Jimmy: Yes, the Opportunity Zone Fund came along after you guys had launched probably I guess about…about a year after you launched maybe is when you first heard about the program. We’ll get into that in a minute. I wanna ask you more about the Sustainable Agriculture Opportunity Zone Fund that you launched. But first, let me get a little bit more of your background. Chris, can you tell me how you got to where you are today, and when did you become interested in agriculture?
Chris: Sure. So I grew up in North Dallas. Like a lot of suburban kids my generation, I spent a lot of time eating TV dinners, watching TV, and kinda ate whatever my mother put in front of me, didn’t really have any sort of appreciation for food, how it was produced, what was in it, or who produced it. And then after college, I was commissioned as a naval officer, and as they say, I got to see the world. Join the Navy, see the world.
And so I traveled all over the place, all over the world, been very fortunate and blessed to see, to visit more than 50 countries. And one thing I noticed as I was traveling to some very war-torn and poverty-stricken places was that people were reliant on food, and people in other countries don’t take their food for granted like we do here in America, where you can pretty much go to any restaurant or any supermarket and get just a huge variety of food. And some of these countries, you know, they are happy to get whatever they can eat, and that means they’re growing their food, they know where it comes from, they’re often producing it in their own backyards or in the local community, and so it means much more.
And so that kinda gave me a gradual appreciation for agriculture that I didn’t have. I also, after I left active duty, I worked in commercial real estate, kinda got an investing bug for real estate at that point, and worked in tech, in big tech companies here in Dallas, Fort Worth and in Florida, and started learning. Seeing how those two things could work together, real estate and technology, so took that idea, did appreciation for agriculture, along with investment in technology, put the three of those concepts together in a platform, and that’s when we launched Harvest Returns in 2016.
Jimmy: Harvest Returns is giving regular investors with maybe not a whole ton of money, some access to some of these agriculture properties that they wouldn’t have otherwise had access to. What type of agriculture does Harvest Returns invest in typically? And where are your properties located? And what’s the typical size of these properties? And what types of properties, what types of assets?

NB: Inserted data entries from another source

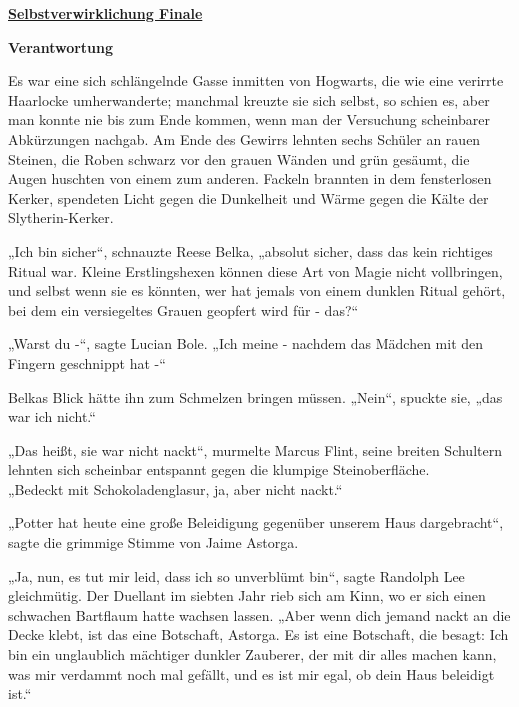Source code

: 

\hypertarget{selbstverwirklichung-finale}{%

\textbf{\uline{Selbstverwirklichung Finale}}

\textbf{Verantwortung}

Es war eine sich schlängelnde Gasse inmitten von Hogwarts, die wie eine verirrte Haarlocke umherwanderte; manchmal kreuzte sie sich selbst, so schien es, aber man konnte nie bis zum Ende kommen, wenn man der Versuchung scheinbarer Abkürzungen nachgab. Am Ende des Gewirrs lehnten sechs Schüler an rauen Steinen, die Roben schwarz vor den grauen Wänden und grün gesäumt, die Augen huschten von einem zum anderen. Fackeln brannten in dem fensterlosen Kerker, spendeten Licht gegen die Dunkelheit und Wärme gegen die Kälte der Slytherin-Kerker.

„Ich bin sicher“, schnauzte Reese Belka, „absolut sicher, dass das kein richtiges Ritual war. Kleine Erstlingshexen können diese Art von Magie nicht vollbringen, und selbst wenn sie es könnten, wer hat jemals von einem dunklen Ritual gehört, bei dem ein versiegeltes Grauen geopfert wird für - das?“

„Warst du -“, sagte Lucian Bole. „Ich meine - nachdem das Mädchen mit den Fingern geschnippt hat -“

Belkas Blick hätte ihn zum Schmelzen bringen müssen. „Nein“, spuckte sie, „das war ich nicht.“

„Das heißt, sie war nicht nackt“, murmelte Marcus Flint, seine breiten Schultern lehnten sich scheinbar entspannt gegen die klumpige Steinoberfläche.\\ „Bedeckt mit Schokoladenglasur, ja, aber nicht nackt.“

„Potter hat heute eine große Beleidigung gegenüber unserem Haus dargebracht“, sagte die grimmige Stimme von Jaime Astorga.

„Ja, nun, es tut mir leid, dass ich so unverblümt bin“, sagte Randolph Lee gleichmütig. Der Duellant im siebten Jahr rieb sich am Kinn, wo er sich einen schwachen Bartflaum hatte wachsen lassen. „Aber wenn dich jemand nackt an die Decke klebt, ist das eine Botschaft, Astorga. Es ist eine Botschaft, die besagt: Ich bin ein unglaublich mächtiger dunkler Zauberer, der mit dir alles machen kann, was mir verdammt noch mal gefällt, und es ist mir egal, ob dein Haus beleidigt ist.“

}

Chris: Sure. So we do a variety of types of agriculture. Most people when they think of farming in the U.S., they think of sort of large-scale row crop farms. So you drive pretty much any place in the Midwest, Southwestern United States, you’re gonna see thousands of acres of corn or cotton or sorghum or wheat or you name it, conventional row crops, that’s the vast majority of the produce or the food that is produced in the U.S. is produced on these sort of large-scale industrial types of farms.
We don’t really mess with those types of projects. We are more interested in the specialty side of agriculture, whether that is organic conversions. There’s a high demand, consumer demand right now. Consumer preference is rapidly changing, so people are becoming more, unlike, you know, when I grew up, people are becoming more aware of what’s in their food and how it’s produced and where it’s produced, and who’s producing it. So people want farm-to-table food, they want organic, they want grass-fed meats, they want non-GMO foods.
So all these types of agriculture are becoming more and more specialized to meet changing consumer demands, and because of that, the way that food is being produced is changing. And these types of operation, be it indoor agriculture, hydroponics, aquaponics, that sort of thing, it’s capital intensive.
And the farmers that we speak to, and we speak to probably four or five different farmers every single week, they approach us for capital or looking for flexible funding sources. Because quite honestly, the capital, the ag finance and banking system hasn’t changed a lot in 50 years, it hasn’t evolved to meet the needs of these new types of farmers, and that’s where we see an opportunity to help be that alternative source of financing for farmers.
And the deals we look at, people that wanna raise anywhere between, say, a half a million, a couple million dollars in debt or equity, we’ve done a debt deal and we’ve done several equity deals, and these are investors…or these are farmers and farm business, agribusinesses that want to scale their operations so they could compete with some of those larger-scale farms. So they’re looking for just like you might in the commercial real estate deal, they’re looking for equity investors to come in and help them scale up, combine that with some bank financing to get a larger amount of deal.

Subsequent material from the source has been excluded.